Mayhem (Mayhem #1)

Adam is the first to walk onstage, and the crowd goes insane. He’s followed by Shawn, the lead guitarist and backup vocalist. Then Cody, the annoying rhythm guitarist who had the nerve to ask me for my number; Mike, the adorable drummer who has grown on me these past couple months; and Joel, the bane of my existence.

His eyes rove over the front row, and I know what he’s looking at: eager faces and barely covered boobs. Those girls are just eye shadow and tits on legs, which is just how Joel likes them. And now, with Adam making it widely known that he’s off the market, Joel and Shawn have their pick of the litter. Cody gets the leftovers, and Mike avoids them like the plague—which each of those girls probably has, along with a million other communicable diseases that health teachers lecture horny freshman about in high school.

“Let’s go backstage,” I tell Rowan, already hopping off my stool. I have one thing those girls don’t—a best friend with a permanent backstage pass I intend to use to my advantage.

“I thought you wanted to stay out here?” Rowan asks. Adam wanted to drag her backstage before he left to perform—since Rowan’s dirty blonde hair, big blue eyes, and tight little figure aren’t exactly dick-repellant, in any sense of the word—but I insisted I wanted to stay at the bar so we could drink.

“I did want to. Now I don’t.”

She and Leti follow me to the backstage door, where Rowan doesn’t even need to tell security her nickname to get them to let us in. Most of the guys know her as Peach, which Adam took to calling her back before he bothered learning girls’ names or remembering their faces. Now, she has him wrapped around her little finger.

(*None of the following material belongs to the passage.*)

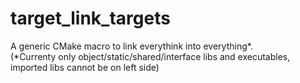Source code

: # target_link_targets
A generic CMake macro to link everythink into everything\*.  
(\*Currenty only object/static/shared/interface libs and executables, imported libs cannot be on left side)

“What?” she asks when she catches me studying her. Sure, she’s gorgeous, but so are lots of other girls who throw themselves at Adam. Something about her won him over . . . Maybe her innocence. Maybe I should give it a try. Stop being so forward, wear flats more often, keep my mouth shut once in a while.

I laugh when I realize I can’t even imagine that. “Nothing.”

I lead Rowan and Leti past the side of the stage where Shawn stands, circling around the back to get to the side where Joel stands. My heels click against the stage stairs, and once we’re at the top, I pull my long chocolate hair over my shoulders, hike my skintight dress up a little higher, and freshen my lip gloss.

It’s hard not to scream like a groupie while I watch the guys command the stage, especially from this vantage point. The way Joel’s blond spikes shine deadly under the foggy blue glow of the spotlights above him. The way he doesn’t even need to look down at his guitar while he plucks the strings. The way his blue eyes periodically find mine and his mouth tips up at the corners. His presence on the stage is magnetic. It turns my blood to lava and makes it impossible to think. Part of me wants to play hard to get, but the other part of me knows all too well the rewards of letting him have me.

When Joel’s dark eyes capture mine and hold them long enough to make me melt under their heat, my skin flushes and I know I need to do something to put myself back in control. With a devilish smile, I say, “Ro, you might want to close your eyes for this.”

Without lifting my dress up, I wiggle out of my lacy black thong and dangle it from a manicured pointer finger. Joel’s hands are busy playing his guitar, but his eyes remain fixed on me, and when I toss my panties at him, he snatches them out of the air. He finishes the song with them dangling from his wrist, and then he stuffs them in his back pocket, giving me a wink that would make any other girl weak in her knees.

“I can’t believe you just did that!” Leti shouts over the music.

“I can!” Rowan shouts back, making me laugh.

“I’m heading back to the bar,” I tell them, and Rowan questions me with a look.

“Why?”

The truth is, I want to see if he’ll come after me. And if he doesn’t, I need to have enough distance to pretend that I don’t care.

At the bottom of the stairs, I turn around to stop Rowan from following me. “I want another drink. You stay here. Wait for Adam.”

She frowns at me, but I give her a smile and walk backward toward the door. “I’ll see you after.”

At the bar, I sit next to the hottest guy I can find and flash a smile in his direction. Two minutes later, I have a drink and a distraction.

“So do you like the band?” he asks, nodding toward the stage.

I shrug. “They’re alright.” They’re also the last thing I want to talk about right now, since I desperately need to stop agonizing over what’s going to happen when their set ends, but God apparently hates me.

“I went to high school with most of them,” the guy brags, like he can claim some kind of residual rock-star status for having shared a zip code. I almost burst out laughing, barely managing to hide it behind the drink I’m sipping.